Provided data:
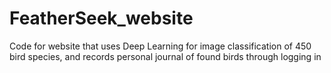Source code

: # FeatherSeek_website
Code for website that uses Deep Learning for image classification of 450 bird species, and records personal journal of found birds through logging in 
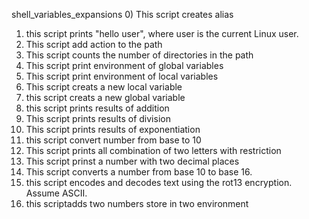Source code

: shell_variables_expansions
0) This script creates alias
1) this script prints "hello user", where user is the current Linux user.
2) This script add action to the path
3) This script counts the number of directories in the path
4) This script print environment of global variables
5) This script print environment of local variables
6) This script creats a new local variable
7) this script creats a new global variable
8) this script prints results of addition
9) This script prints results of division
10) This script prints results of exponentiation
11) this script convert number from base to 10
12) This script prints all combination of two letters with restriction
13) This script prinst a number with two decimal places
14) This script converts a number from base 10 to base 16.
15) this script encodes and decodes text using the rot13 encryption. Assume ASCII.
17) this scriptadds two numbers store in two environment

Your instructions: Show me every line of the entries above that holds "path".

Exercise answer:
2) This script add action to the path
3) This script counts the number of directories in the path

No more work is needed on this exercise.